The narrator is the novel’s unnamed protagonist. He addresses the audience in a first-person narrative that is often contradictory and occasionally blurs the timeline of the novel. One of the narrator’s primary character traits is his apathy, which can be traced to a number of traumatic experiences and losses in his early life. He describes this feeling as “distance” and explains his lack of feeling in Chapter 1:

For that matter, none of them counted; not one meant anything to me. And for no reason. I felt no hatred, no love, no guilt, no conscience, nothing but a distance that had grown through the years. . . But the distance I felt came not from country or people; it came from within me. I was as distant from myself as a hawk from the moon. And that was why I had no particular feelings toward my mother and grandmother. Or the girl who had come to live with me” (2).

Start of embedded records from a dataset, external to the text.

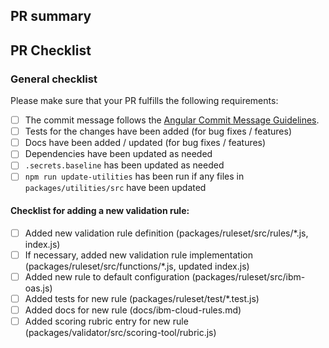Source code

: ## PR summary
<!-- please include a brief summary of the changes in this PR -->


## PR Checklist

### General checklist
Please make sure that your PR fulfills the following requirements:
- [ ] The commit message follows the [Angular Commit Message Guidelines](https://github.com/angular/angular/blob/master/CONTRIBUTING.md#-commit-message-guidelines).
- [ ] Tests for the changes have been added (for bug fixes / features)
- [ ] Docs have been added / updated (for bug fixes / features)
- [ ] Dependencies have been updated as needed
- [ ] `.secrets.baseline` has been updated as needed
- [ ] `npm run update-utilities` has been run if any files in `packages/utilities/src` have been updated

#### Checklist for adding a new validation rule:
- [ ] Added new validation rule definition (packages/ruleset/src/rules/*.js, index.js)
- [ ] If necessary, added new validation rule implementation (packages/ruleset/src/functions/*.js, updated index.js)
- [ ] Added new rule to default configuration (packages/ruleset/src/ibm-oas.js)
- [ ] Added tests for new rule (packages/ruleset/test/*.test.js)
- [ ] Added docs for new rule (docs/ibm-cloud-rules.md)
- [ ] Added scoring rubric entry for new rule (packages/validator/src/scoring-tool/rubric.js)

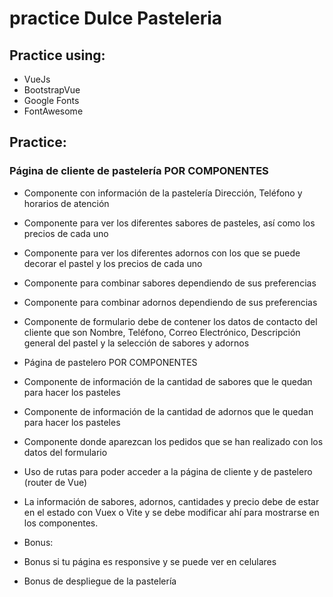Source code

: # practice Dulce Pasteleria

## Practice using:
- VueJs 
- BootstrapVue
- Google Fonts
- FontAwesome


## Practice:
### Página de cliente de pastelería POR COMPONENTES
- Componente con información de la pastelería Dirección, Teléfono y horarios de atención
- Componente para ver los diferentes sabores de pasteles, así como los precios de cada uno
- Componente para ver los diferentes adornos con los que se puede decorar el pastel y los precios de cada uno
- Componente para combinar sabores dependiendo de sus preferencias
- Componente para combinar adornos dependiendo de sus preferencias
- Componente de formulario debe de contener los datos de contacto del cliente que son Nombre, Teléfono, Correo Electrónico, Descripción general del pastel y la selección de sabores y adornos
- Página de pastelero POR COMPONENTES
- Componente de información de la cantidad de sabores que le quedan para hacer los pasteles
- Componente de información de la cantidad de adornos que le quedan para hacer los pasteles
- Componente donde aparezcan los pedidos que se han realizado con los datos del formulario
- Uso de rutas para poder acceder a la página de cliente y de pastelero (router de Vue)
- La información de sabores, adornos, cantidades y precio debe de estar en el estado con Vuex o Vite y se debe modificar ahí para mostrarse en los componentes.
- Bonus:

- Bonus si tu página es responsive y se puede ver en celulares
- Bonus de despliegue de la pastelería
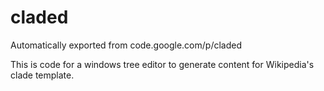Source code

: # claded
Automatically exported from code.google.com/p/claded

This is code for a windows tree editor to generate content for Wikipedia's clade template.


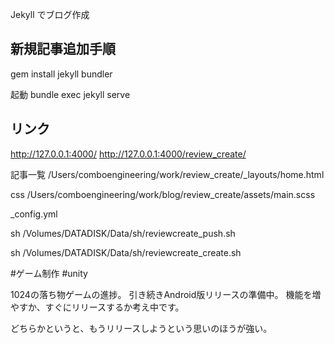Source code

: Jekyll
でブログ作成

## 新規記事追加手順



gem install jekyll bundler


起動
bundle exec jekyll serve

## リンク
http://127.0.0.1:4000/
http://127.0.0.1:4000/review_create/



記事一覧
/Users/comboengineering/work/review_create/_layouts/home.html



css
/Users/comboengineering/work/blog/review_create/assets/main.scss


_config.yml


sh /Volumes/DATADISK/Data/sh/reviewcreate_push.sh


sh /Volumes/DATADISK/Data/sh/reviewcreate_create.sh


#ゲーム制作
#unity

1024の落ち物ゲームの進捗。
引き続きAndroid版リリースの準備中。
機能を増やすか、すぐにリリースするか考え中です。

どちらかというと、もうリリースしようという思いのほうが強い。
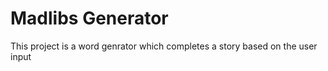 # Madlibs Generator
This project is a word genrator which completes a story based on the user input
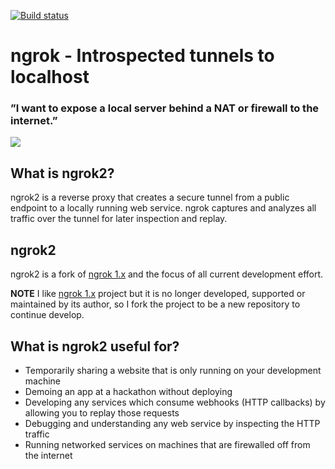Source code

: [![Build
status](https://travis-ci.org/traefix/ngrok2.svg)](https://travis-ci.org/traefix/ngrok2)

# ngrok - Introspected tunnels to localhost
### ”I want to expose a local server behind a NAT or firewall to the internet.”
![](https://ngrok.com/static/img/overview.png)

## What is ngrok2?
ngrok2 is a reverse proxy that creates a secure tunnel from a public endpoint to a locally running web service.
ngrok captures and analyzes all traffic over the tunnel for later inspection and replay.

## ngrok2

ngrok2 is a fork of [ngrok 1.x](https://github.com/inconshreveable/ngrok) and the focus of all current development effort.

**NOTE** I like [ngrok 1.x](https://github.com/inconshreveable/ngrok) project but it is no longer developed, supported or maintained by its author, so I fork the project 
to be a new repository to continue develop.

## What is ngrok2 useful for?
- Temporarily sharing a website that is only running on your development machine
- Demoing an app at a hackathon without deploying
- Developing any services which consume webhooks (HTTP callbacks) by allowing you to replay those requests
- Debugging and understanding any web service by inspecting the HTTP traffic
- Running networked services on machines that are firewalled off from the internet
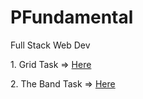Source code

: # PFundamental
Full Stack Web Dev
<div>
  <p>1. Grid Task => <a href="FrontEnd/day 2/exercise2.html">Here</a></p>
  <p>2. The Band Task => <a href="./FrontEnd/day 2/exercise/index.html">Here</a></p>
</div>
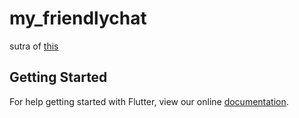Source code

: # my_friendlychat

sutra of [this](https://codelabs.developers.google.com/codelabs/flutter/index.html)

## Getting Started

For help getting started with Flutter, view our online
[documentation](https://flutter.io/).
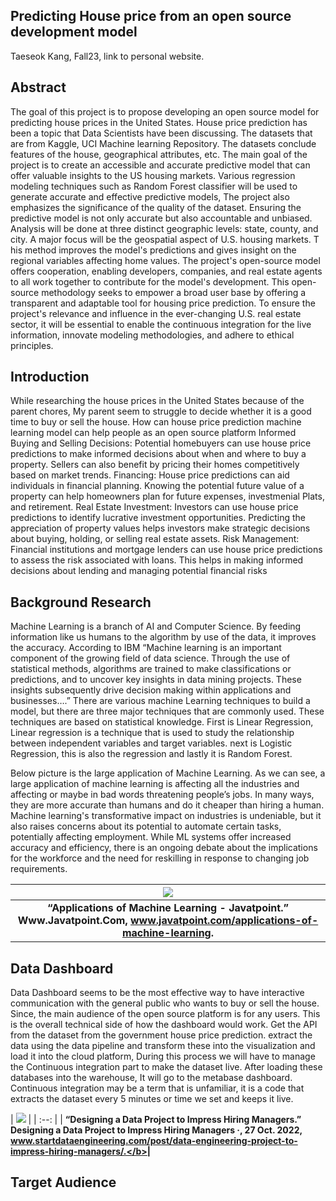 ## Predicting House price from an open source development model
Taeseok Kang, Fall23, link to personal website.


## <a name="Abst"></a>Abstract
The goal of this project is to propose developing an open source model for predicting house prices in the United States. 
House price prediction has been a topic that Data Scientists have been discussing. The datasets that are from Kaggle, 
UCI Machine learning Repository. The datasets conclude features of the house, geographical attributes, etc. The main goal of the project 
is to create an accessible and accurate predictive model that can offer valuable insights to the US housing markets. 
Various regression modeling techniques such as Random Forest classifier will be used to generate accurate and effective predictive models, 
The project also emphasizes the significance of the quality of the dataset. Ensuring the predictive model is not only accurate but also accountable and unbiased. 
Analysis will be done at three distinct geographic levels: state, county, and city. A major focus will be the geospatial aspect of U.S. housing markets. T
his method improves the model's predictions and gives insight on the regional variables affecting home values. 
The project's open-source model offers cooperation, enabling developers, companies, and real estate agents to all work together to contribute for the model's development. 
This open-source methodology seeks to empower a broad user base by offering a transparent and adaptable tool for housing price prediction. 
To ensure the project's relevance and influence in the ever-changing U.S. real estate sector, 
it will be essential to  enable the continuous integration for the live information, innovate modeling methodologies, and adhere to ethical principles.

## <a name="Intro"></a>Introduction

While researching the house prices in the United States because of the parent chores, My parent seem to struggle to decide whether it is a good time to buy or sell the house. How can house price prediction machine learning model can help people as an open source platform Informed Buying and Selling Decisions: Potential homebuyers can use house price predictions to make informed decisions about when and where to buy a property. Sellers can also benefit by pricing their homes competitively based on market trends. Financing: House price predictions can aid individuals in financial planning. Knowing the potential future value of a property can help homeowners plan for future expenses, investmenial Plats, and retirement. Real Estate Investment: Investors can use house price predictions to identify lucrative investment opportunities. Predicting the appreciation of property values helps investors make strategic decisions about buying, holding, or selling real estate assets. Risk Management: Financial institutions and mortgage lenders can use house price predictions to assess the risk associated with loans. This helps in making informed decisions about lending and managing potential financial risks

## <a name="Bresearch"></a>Background Research

Machine Learning is a branch of AI and Computer Science. By feeding information like us humans to the algorithm by use of the data, it improves the accuracy. 
According to IBM “Machine learning is an important component of the growing field of data science. Through the use of statistical methods, algorithms are trained to make classifications or predictions, and to uncover key insights in data mining projects. These insights subsequently drive decision making within applications and businesses….” 
There are various machine Learning techniques to build a model, but there are three major techniques that are commonly used. These techniques are based on statistical knowledge. 
First is Linear Regression, Linear regression is a technique that is used to study the relationship between independent variables and target variables.  next is Logistic Regression, this is also the regression and lastly it is Random Forest. 

Below picture is the large application of Machine Learning. As we can see, a large application of machine learning is affecting all the industries and affecting or maybe in bad words threatening people’s jobs. In many ways, they are more accurate than humans and do it cheaper than hiring a human. Machine learning's transformative impact on industries is undeniable, but it also raises concerns about its potential to automate certain tasks, potentially affecting employment. While ML systems offer increased accuracy and efficiency, there is an ongoing debate about the implications for the workforce and the need for reskilling in response to changing job requirements.

| ![](https://static.javatpoint.com/tutorial/machine-learning/images/applications-of-machine-learning.png) | 
| :--: |
| <b>“Applications of Machine Learning - Javatpoint.” Www.Javatpoint.Com, www.javatpoint.com/applications-of-machine-learning. <b>| 


## Data Dashboard 
Data Dashboard seems to be the most effective way to have interactive communication with the general public who wants to buy or sell the house. Since, the main audience of the open source platform is for any users. This is the overall technical side of how the dashboard would work.  Get the API from the dataset from the government house price prediction. extract the data using the data pipeline and transform these into the visualization and load it into the cloud platform, During this process we will have to manage the Continuous integration part to make the dataset live. After loading these databases into the warehouse, It will go to the metabase dashboard. Continuous integration may be a term that is unfamiliar, it is a code that extracts the dataset every 5 minutes or time we set and keeps it live.

| ![](![image](https://github.com/OREL-group/Project-Management/assets/112116966/6001832b-2177-44f2-8b2f-6fdc9361f044)
) | 
| :--: |
| <b>“Designing a Data Project to Impress Hiring Managers.” Designing a Data Project to Impress Hiring Managers ·, 27 Oct. 2022, www.startdataengineering.com/post/data-engineering-project-to-impress-hiring-managers/.</b>|  


## <a name="Targeta"></a>Target Audience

This emotional distance can be traced to the death of Mose, the narrator’s brother, who was one of the only two people the narrator acknowledges having loved. The other was First Raise, the narrator’s father. The narrator is 12 when his brother, 14, dies after being hit by a car while on horseback. He is in his late teens or early 20s when his father freezes to death on a walk home from town. These two experiences propel the narrator into a protective or reactive apathy, an unwillingness to form connections that manifests in his feelings of distance from his own emotions and from other people, even those who are the closest to him.

Whether the narrator is a dynamic or a static character is debatable. He changes little over the course of the novel, reacting to dramatic events with little personal or moral growth. The novel begins with his claims of not caring anything for anyone and ends with an attitude of indifference towards his mother and his dead grandmother. Though the narrator’s quest to locate Agnes begins early in the book and remains on his mind at the novel’s conclusion, it does not seem to be based in strong feeling towards the woman herself.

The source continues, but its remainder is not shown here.